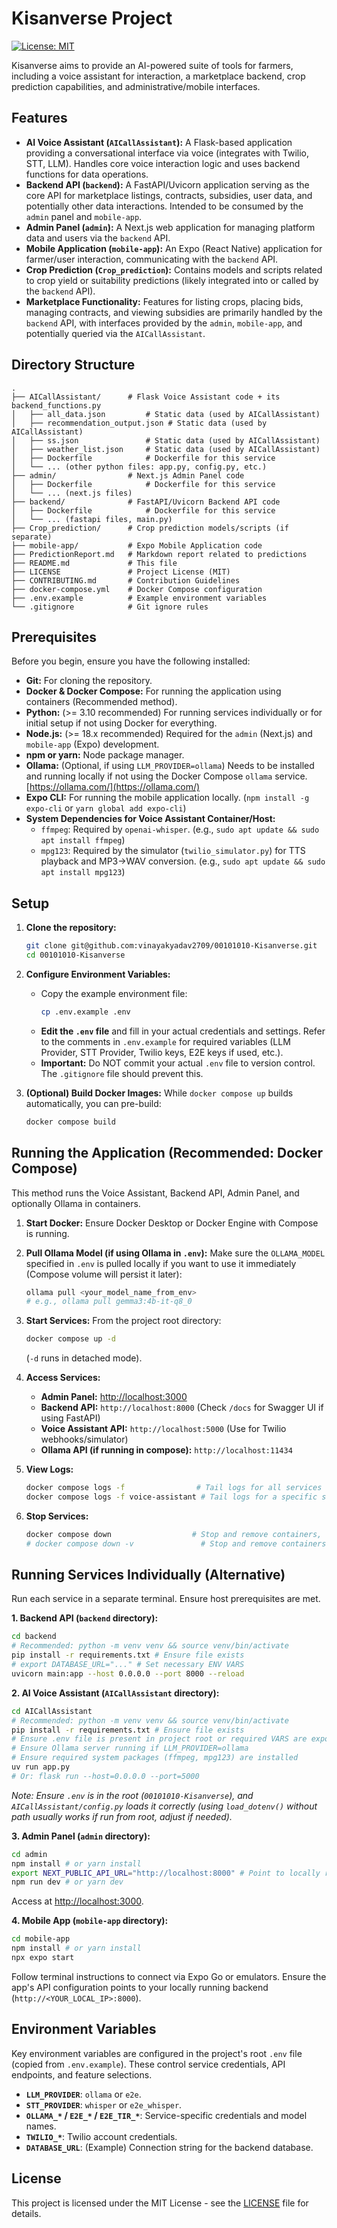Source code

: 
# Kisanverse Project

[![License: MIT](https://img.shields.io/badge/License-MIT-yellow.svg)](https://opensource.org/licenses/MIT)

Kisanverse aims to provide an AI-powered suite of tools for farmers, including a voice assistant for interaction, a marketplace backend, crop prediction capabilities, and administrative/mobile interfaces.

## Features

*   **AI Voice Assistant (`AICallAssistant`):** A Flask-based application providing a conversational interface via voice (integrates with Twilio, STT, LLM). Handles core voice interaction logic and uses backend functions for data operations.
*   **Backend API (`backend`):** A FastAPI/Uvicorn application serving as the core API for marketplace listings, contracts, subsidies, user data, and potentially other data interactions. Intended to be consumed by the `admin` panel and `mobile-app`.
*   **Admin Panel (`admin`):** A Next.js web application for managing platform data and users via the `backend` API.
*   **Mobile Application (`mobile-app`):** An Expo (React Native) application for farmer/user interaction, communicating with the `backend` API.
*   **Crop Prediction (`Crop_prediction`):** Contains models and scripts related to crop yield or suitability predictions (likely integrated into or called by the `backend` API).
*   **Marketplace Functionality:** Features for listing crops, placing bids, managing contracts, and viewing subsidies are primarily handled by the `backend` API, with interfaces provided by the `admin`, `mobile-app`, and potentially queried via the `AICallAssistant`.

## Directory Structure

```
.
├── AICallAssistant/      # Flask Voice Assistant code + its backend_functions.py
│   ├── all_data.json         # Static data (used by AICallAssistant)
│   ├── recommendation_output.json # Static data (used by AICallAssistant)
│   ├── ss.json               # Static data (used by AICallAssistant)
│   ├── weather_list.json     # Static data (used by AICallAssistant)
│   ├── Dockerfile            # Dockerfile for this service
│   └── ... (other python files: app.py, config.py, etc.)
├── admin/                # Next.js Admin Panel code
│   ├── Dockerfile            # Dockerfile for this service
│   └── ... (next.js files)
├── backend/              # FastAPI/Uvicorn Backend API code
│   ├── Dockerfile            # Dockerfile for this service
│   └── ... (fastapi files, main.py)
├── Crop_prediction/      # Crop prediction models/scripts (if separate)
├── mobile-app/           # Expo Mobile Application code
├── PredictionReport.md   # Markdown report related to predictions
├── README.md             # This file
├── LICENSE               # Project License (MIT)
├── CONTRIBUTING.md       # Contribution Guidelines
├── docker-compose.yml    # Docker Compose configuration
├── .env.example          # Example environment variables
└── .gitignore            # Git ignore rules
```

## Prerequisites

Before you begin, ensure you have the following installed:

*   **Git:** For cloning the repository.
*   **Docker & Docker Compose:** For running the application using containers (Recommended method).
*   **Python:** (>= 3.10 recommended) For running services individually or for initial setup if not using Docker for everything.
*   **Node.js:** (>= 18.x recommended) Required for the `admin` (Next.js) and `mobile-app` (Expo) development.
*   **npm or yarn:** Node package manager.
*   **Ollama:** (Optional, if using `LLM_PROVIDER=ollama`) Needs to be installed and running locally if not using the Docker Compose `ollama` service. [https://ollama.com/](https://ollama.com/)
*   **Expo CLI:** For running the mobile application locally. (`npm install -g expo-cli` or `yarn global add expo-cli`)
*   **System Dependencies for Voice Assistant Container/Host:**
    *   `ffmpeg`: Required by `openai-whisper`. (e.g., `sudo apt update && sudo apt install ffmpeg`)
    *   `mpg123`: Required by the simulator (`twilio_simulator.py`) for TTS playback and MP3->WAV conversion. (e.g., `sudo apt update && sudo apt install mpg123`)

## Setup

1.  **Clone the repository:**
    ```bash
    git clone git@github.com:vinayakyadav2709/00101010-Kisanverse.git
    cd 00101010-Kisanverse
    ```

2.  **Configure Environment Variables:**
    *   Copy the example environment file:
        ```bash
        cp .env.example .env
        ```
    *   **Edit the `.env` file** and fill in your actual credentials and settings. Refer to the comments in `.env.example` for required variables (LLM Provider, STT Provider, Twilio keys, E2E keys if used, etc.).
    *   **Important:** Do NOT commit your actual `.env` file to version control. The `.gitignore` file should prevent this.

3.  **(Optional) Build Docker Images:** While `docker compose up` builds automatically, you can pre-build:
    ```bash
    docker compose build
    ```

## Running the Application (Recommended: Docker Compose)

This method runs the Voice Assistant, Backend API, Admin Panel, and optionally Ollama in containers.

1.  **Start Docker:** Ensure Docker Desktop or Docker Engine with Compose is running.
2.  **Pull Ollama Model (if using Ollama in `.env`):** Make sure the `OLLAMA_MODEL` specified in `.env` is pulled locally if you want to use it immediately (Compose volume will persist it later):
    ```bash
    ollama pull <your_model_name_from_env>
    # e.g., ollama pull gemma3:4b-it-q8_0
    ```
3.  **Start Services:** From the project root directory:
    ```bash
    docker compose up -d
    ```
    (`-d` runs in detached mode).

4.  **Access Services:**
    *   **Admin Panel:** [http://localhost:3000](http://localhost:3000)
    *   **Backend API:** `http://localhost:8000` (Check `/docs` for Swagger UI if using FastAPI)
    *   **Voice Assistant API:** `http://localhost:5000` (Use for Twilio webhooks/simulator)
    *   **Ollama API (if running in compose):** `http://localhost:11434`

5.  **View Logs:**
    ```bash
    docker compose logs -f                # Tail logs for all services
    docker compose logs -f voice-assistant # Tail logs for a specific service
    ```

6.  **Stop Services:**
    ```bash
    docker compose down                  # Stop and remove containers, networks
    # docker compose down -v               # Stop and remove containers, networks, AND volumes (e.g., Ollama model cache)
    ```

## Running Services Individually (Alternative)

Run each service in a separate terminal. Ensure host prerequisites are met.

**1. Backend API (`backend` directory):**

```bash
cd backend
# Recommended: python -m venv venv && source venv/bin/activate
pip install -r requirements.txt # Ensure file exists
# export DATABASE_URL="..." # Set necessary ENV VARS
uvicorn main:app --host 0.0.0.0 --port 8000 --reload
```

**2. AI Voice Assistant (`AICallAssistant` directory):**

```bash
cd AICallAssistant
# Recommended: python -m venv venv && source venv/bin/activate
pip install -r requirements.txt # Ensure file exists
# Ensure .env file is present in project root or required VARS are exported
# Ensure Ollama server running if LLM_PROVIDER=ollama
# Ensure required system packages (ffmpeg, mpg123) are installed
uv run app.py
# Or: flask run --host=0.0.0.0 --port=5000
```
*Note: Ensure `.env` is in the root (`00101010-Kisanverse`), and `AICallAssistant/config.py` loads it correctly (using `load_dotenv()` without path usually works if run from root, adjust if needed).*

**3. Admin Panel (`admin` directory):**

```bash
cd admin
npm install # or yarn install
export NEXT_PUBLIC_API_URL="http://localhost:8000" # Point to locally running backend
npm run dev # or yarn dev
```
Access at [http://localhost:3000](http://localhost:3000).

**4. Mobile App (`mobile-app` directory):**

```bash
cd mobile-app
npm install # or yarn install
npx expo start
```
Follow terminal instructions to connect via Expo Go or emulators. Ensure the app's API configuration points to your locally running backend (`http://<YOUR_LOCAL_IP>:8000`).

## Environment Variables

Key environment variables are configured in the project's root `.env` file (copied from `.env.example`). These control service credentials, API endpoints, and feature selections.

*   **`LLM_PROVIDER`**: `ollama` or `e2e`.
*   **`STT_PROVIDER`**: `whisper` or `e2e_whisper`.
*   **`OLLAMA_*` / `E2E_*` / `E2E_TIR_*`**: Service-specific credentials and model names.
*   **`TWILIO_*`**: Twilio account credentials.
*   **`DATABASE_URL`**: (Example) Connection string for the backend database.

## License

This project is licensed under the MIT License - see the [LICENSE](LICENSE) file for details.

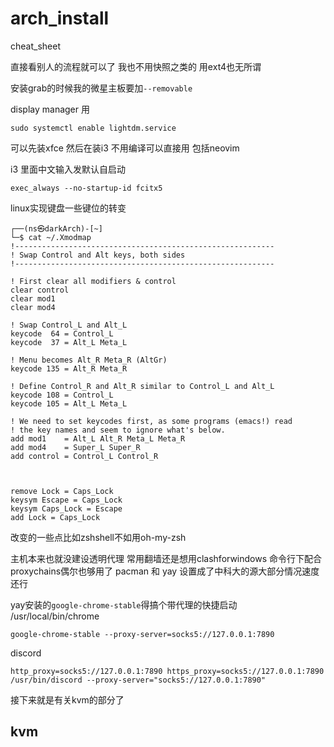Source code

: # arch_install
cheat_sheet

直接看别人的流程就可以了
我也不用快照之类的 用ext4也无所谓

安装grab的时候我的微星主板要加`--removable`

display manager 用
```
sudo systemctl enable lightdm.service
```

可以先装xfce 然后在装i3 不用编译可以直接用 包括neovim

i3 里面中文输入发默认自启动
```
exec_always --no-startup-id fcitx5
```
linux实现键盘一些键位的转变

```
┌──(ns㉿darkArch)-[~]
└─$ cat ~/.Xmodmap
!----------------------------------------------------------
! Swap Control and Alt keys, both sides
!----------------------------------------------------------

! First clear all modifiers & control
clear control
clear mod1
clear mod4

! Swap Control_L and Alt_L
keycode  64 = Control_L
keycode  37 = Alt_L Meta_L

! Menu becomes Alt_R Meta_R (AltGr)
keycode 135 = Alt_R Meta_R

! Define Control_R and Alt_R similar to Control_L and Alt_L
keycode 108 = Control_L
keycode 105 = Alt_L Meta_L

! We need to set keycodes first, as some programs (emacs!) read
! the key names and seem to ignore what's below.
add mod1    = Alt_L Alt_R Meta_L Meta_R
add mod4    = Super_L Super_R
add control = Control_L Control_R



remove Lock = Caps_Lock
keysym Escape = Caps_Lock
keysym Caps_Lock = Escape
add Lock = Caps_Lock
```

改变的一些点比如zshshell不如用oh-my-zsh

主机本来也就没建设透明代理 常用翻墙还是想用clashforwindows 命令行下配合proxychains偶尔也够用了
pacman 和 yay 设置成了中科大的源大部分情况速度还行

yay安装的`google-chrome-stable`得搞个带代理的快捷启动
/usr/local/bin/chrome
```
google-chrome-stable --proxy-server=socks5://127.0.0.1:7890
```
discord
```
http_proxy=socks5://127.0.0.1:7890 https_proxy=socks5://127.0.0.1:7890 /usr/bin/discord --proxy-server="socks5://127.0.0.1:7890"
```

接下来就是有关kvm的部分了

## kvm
····················
--- Aim of the exercise ---
After locating the line holding "# Kisanverse Project" above, output exactly that line and every line after it through the line holding "for data operations.". Include nothing else.

--- Result of the task ---
# Kisanverse Project

[![License: MIT](https://img.shields.io/badge/License-MIT-yellow.svg)](https://opensource.org/licenses/MIT)

Kisanverse aims to provide an AI-powered suite of tools for farmers, including a voice assistant for interaction, a marketplace backend, crop prediction capabilities, and administrative/mobile interfaces.

## Features

*   **AI Voice Assistant (`AICallAssistant`):** A Flask-based application providing a conversational interface via voice (integrates with Twilio, STT, LLM). Handles core voice interaction logic and uses backend functions for data operations.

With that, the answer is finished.